Quem já tentou fazer um camelo passar pelo buraco de uma agulha tem a noção exata da dificuldade da tarefa, sobretudo se usou o mesmo método que se aplica às linhas, e que consiste em umedecer-lhes a ponta. Umedecer a cabeça de um camelo exige alguma coragem, muita salivação e um bom elixir oral.
Cirilo de Alexandria acreditava que as palavras do Messias tinham sido mal reproduzidas. Em grego, o vocábulo que designa camelo (kamelos) é muito parecido com o que designa corda (kamilos), e quem registrou as declarações do Senhor pode ter feito confusão (já se sabe como são os jornalistas).
Uma vez que uma corda também não passa facilmente pelo buraco de uma agulha, os ricos foram forçados a engendrar uma estratégia para entrar no reino dos céus, a saber: não possuir quaisquer bens em seu nome. O rico moderno tem menos bens em seu nome do que são Francisco de Assis. A questão, portanto, não é tanto a de saber para onde vão os ricos quando desaparecem. O que deve ocupar os teólogos é descobrir para onde vão os bens deles quando desaparecem.
Os bens de Gérard Depardieu, ao que parece, foram para a Rússia. Sempre que Depardieu aparece nas notícias, recordo-me que o mundo tem zoado de mim. Todos os dias faz piruetas impossíveis, sem outra justificação que não seja obrigar-me a dizer, como um octogenário, "no meu tempo isto não era assim".
A última dessas cabriolas foi esta: neste momento, o regime político que as pessoas ricas preferem é o da Rússia. No meu tempo isto não era assim. Gérard Depardieu, francês, ator, milionário e reputado bêbado urinador no chão de aviões, pediu a cidadania russa para pagar menos impostos. E obteve-a porque, ao passo que no meu tempo a Rússia achava que o Ocidente era demasiado capitalista, agora acha que não o é suficientemente.

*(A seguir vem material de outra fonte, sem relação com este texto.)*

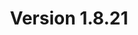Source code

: ---
title: "Version 1.8.21"

version_number: "1.8.21"
version_code: "1821"
release_date: "2019-06-10"

packages:
  - type: mybb
    formats:
      - type: zip
        filesize: "2.12 MB"
        checksums:
          - type: md5
            value: a477f4461a88f2404d7839e55725ef8b
          - type: sha1
            value: 8cccaf2473d740ce5690c8a03d0ac91858b8649e
          - type: sha256
            value: 14960d8b07e1f017acd62bb2059c4d23959fd470ecadeae2615dcc727c215467
          - type: sha512
            value: 6539c42d4bde160efd792c0aff0d3f46bd60a7f2c5d6163efaf9941ee2650a97c300cf6bbdb583e730859225b9223c84238a18b59967eddacac13516e3e7f395
        locations:
          - name: resources.mybb.com/downloads/
          - name: github.com/mybb/mybb/releases/

  - type: changed_files
    formats:
      - type: zip
        filesize: "0.94 MB"
        checksums:
          - type: md5
            value: 8583a293d5bdeb66efd13b23b488bd61
          - type: sha1
            value: 80ec305eb1a137f3e881d23df7f0d83e4b511a65
          - type: sha256
            value: d190c197e181983f8eccef77a547616f515d4500d7f92b8cc590ffa916f2e9bb
          - type: sha512
            value: 63205ecfff980de45423926084b8138d74b20352077bfe89bdec34763b5af74abc8f37a386c4c88b9b97cf245ac2b1a6dbd85aa3b3f6b0493f59fb6361df1e52
        locations:
          - name: resources.mybb.com/downloads/
          - name: github.com/mybb/mybb/releases/

upgrade_script_required: true
resolved_issues_number: "39"
resolved_issues_link: "https://github.com/mybb/mybb/issues?q=is%3Aissue%20is%3Aclosed%20label%3As%3Aresolved%20milestone%3A1.8.21"

comment: "This version includes updated jQuery and SCeditor, JSON Syndication format, improved PostgreSQL support, improved PHP >= 7.1 compatibility, improved search function reliability. **See [information on SCEditor-related theme updates](https://github.com/mybb/mybb/pull/3639#issuecomment-480689866).**"

resolved_security_issues:
  - description: "Theme import stylesheet name RCE"
    severity: "high"
    reported_by:
      name: "Simon Scannell and Robin Peraglie"
      affiliation: "RIPS Technologies"
  - description: "Nested video MyCode persistent XSS"
    severity: "high"
    reported_by:
      name: "Simon Scannell and Robin Peraglie"
      affiliation: "RIPS Technologies"
  - description: "Find Orphaned Attachments reflected XSS"
    severity: "medium"
    reported_by:
      name: "Simon Scannell"
      affiliation: "RIPS Technologies"
  - description: "Post edit reflected XSS"
    severity: "medium"
    reported_by:
      name: "[adm1nkyj](https://twitter.com/adm1nkyj1)"
      affiliation: "[ENKI](https://enki.co.kr/)"
  - description: "Private Messaging folders SQL injection"
    severity: "medium"
    reported_by:
      name: "Alex"
      affiliation: "DiscoveryGC"
  - description: "Potential phar deserialization through Upload Path"
    severity: "low"
    reported_by:
      name: "Simon Scannell"
      affiliation: "RIPS Technologies"

changed_language_files_number: "21"

changed_files:
  - admin:
    - inc:
      - class_page.php
      - functions_themes.php
    - jscripts:
      - admincp.js
      - peeker.js
      - search.js
      - theme_properties.js
    - modules:
      - config:
        - plugins.php
        - profile_fields.php
        - questions.php
        - report_reasons.php
        - settings.php
      - forum:
        - attachments.php
        - management.php
      - style:
        - templates.php
        - themes.php
      - tools:
        - recount_rebuild.php
      - user:
        - awaiting_activation.php
        - banning.php
        - mass_mail.php
        - users.php
  - inc:
    - datahandlers:
      - post.php
    - functions_calendar.php
    - languages:
      - english:
        - admin:
          - config_attachment_types.lang.php
          - config_mod_tools.lang.php
          - config_questions.lang.php
          - forum_attachments.lang.php
          - forum_management.lang.php
          - global.lang.php
          - config_settings.lang.php
          - style_themes.lang.php
          - tools_file_verification.lang.php
          - tools_recount_rebuild.lang.php
          - tools_system_health.lang.php
          - user_groups.lang.php
          - user_mass_mail.lang.php
          - user_users.lang.php
        - messages.lang.php
        - showthread.lang.php
        - global.lang.php
        - misc.lang.php
        - stats.lang.php
        - usercp.lang.php
        - warnings.lang.php
      - english.php
    - functions_upload.php
    - class_core.php
    - class_stopforumspamchecker.php
    - db_base.php
    - db_mysql.php
    - functions_search.php
    - class_datacache.php
    - db_mysqli.php
    - class_feedgeneration.php
    - class_parser.php
    - db_pgsql.php
    - db_sqlite.php
    - functions_post.php
  - install:
    - resources:
      - mybb_theme.xml
      - output.php
      - upgrade12.php
      - upgrade13.php
      - upgrade17.php
      - upgrade30.php
      - upgrade35.php
      - upgrade48.php
  - jscripts:
    - question.js
    - sceditor:
      - formats:
        - bbcode.js
        - index.html
        - xhtml.js
      - icons:
        - index.html
        - material.js
        - monocons.js
      - plugins:
        - format.js
        - undo.js
        - index.html
      - styles:
        - index.html
        - jquery.sceditor.default.css
        - jquery.sceditor.modern.css
        - jquery.sceditor.office-toolbar.css
        - jquery.sceditor.office.css
        - jquery.sceditor.square.css
        - jquery.sceditor.mybb.css
      - jquery.sceditor.bbcode.min.js
      - jquery.sceditor.min.js
      - jquery.sceditor.xhtml.min.js
      - themes:
        - content:
          - default.min.css
        - default.css
        - defaultdark.css
        - famfamfam.png
        - index.html
        - modern.css
        - mybb.css
        - office-toolbar.css
        - office.css
        - php.png
        - square.css
        - video.png
      - sceditor.min.js
    - rating.js
    - bbcodes_sceditor.js
    - post.js
    - captcha.js
    - inline_edit.js
    - inline_moderation.js
    - inline_reports.js
    - jquery.js
    - jquery.plugins.js
    - jquery.plugins.min.js
    - general.js
    - thread.js
    - usercp.js
    - validate:
      - additional-methods.min.js
      - jquery.validate.min.js
  - editpost.php
  - global.php
  - index.php
  - member.php
  - misc.php
  - modcp.php
  - newreply.php
  - newthread.php
  - private.php
  - syndication.php
  - usercp.php
  - xmlhttp.php

removed_files:
  - inc:
    - config.default.php
    - settings.php
  - jscripts:
    - sceditor:
      - editor_plugins:
        - bbcode.js
        - format.js
        - index.html
        - undo.js
        - xhtml.js
      - editor_themes:
        - emoticons:
          - alien.png
          - angel.png
          - angry.png
          - blink.png
          - blush.png
          - cheerful.png
          - cool.png
          - credits.txt
          - cwy.png
          - devil.png
          - dizzy.png
          - ermm.png
          - face.png
          - getlost.png
          - grin.png
          - happy.png
          - heart.png
          - kissing.png
          - laughing.png
          - ninja.png
          - pinch.png
          - pouty.png
          - sad.png
          - shocked.png
          - sick.png
          - sideways.png
          - silly.png
          - sleeping.png
          - smile.png
          - tongue.png
          - unsure.png
          - w00t.png
          - wassat.png
          - whistling.png
          - wink.png
          - wub.png
        - default.css
        - buttons.css
        - famfamfam.png
        - index.html
        - monocons:
          - monocons.eot
          - monocons.ttf
        - modern.css
        - monocons.css
        - mybb.css
        - office-toolbar.css
        - office.css
        - php.png
        - square.css
        - video.png
      - textarea_styles:
        - jquery.sceditor.modern.css
        - jquery.sceditor.buttons.css
        - jquery.sceditor.default.css
        - jquery.sceditor.monocons.css
        - jquery.sceditor.mybb.css
        - jquery.sceditor.office-toolbar.css
        - jquery.sceditor.office.css
        - jquery.sceditor.square.css
      - jquery.sceditor.default.min.css

changed_templates:
  - codebuttons
  - forumdisplay
  - forumdisplay_inlinemoderation
  - forumdisplay_threadlist_rating
  - forumjump_advanced
  - global_dst_detection
  - header_welcomeblock_member
  - header_welcomeblock_member_buddy
  - member_lostpw
  - member_register
  - member_register_question
  - member_register_regimage
  - memberlist
  - memberlist_search
  - misc_syndication
  - modcp_reports
  - multipage_jump_page
  - polls_editpoll
  - polls_newpoll
  - post_captcha
  - post_captcha_recaptcha_invisible
  - post_javascript
  - private_send
  - report
  - search_results_posts_inlinemoderation
  - search_results_threads_inlinemoderation
  - showthread
  - showthread_inlinemoderation
  - showthread_ratethread
  - usercp_editlists

---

No meu tempo, os russos queriam sair para o Ocidente. Agora, os ocidentais querem entrar na Rússia. Alguém substituiu a cortina de ferro por aquela cortina que, nos aviões, separa o pé-rapado da primeira classe. E foi rapidíssimo. A nova casa de Depardieu é na Sibéria. O que antigamente era um inferno, agora é um paraíso. Fiscal.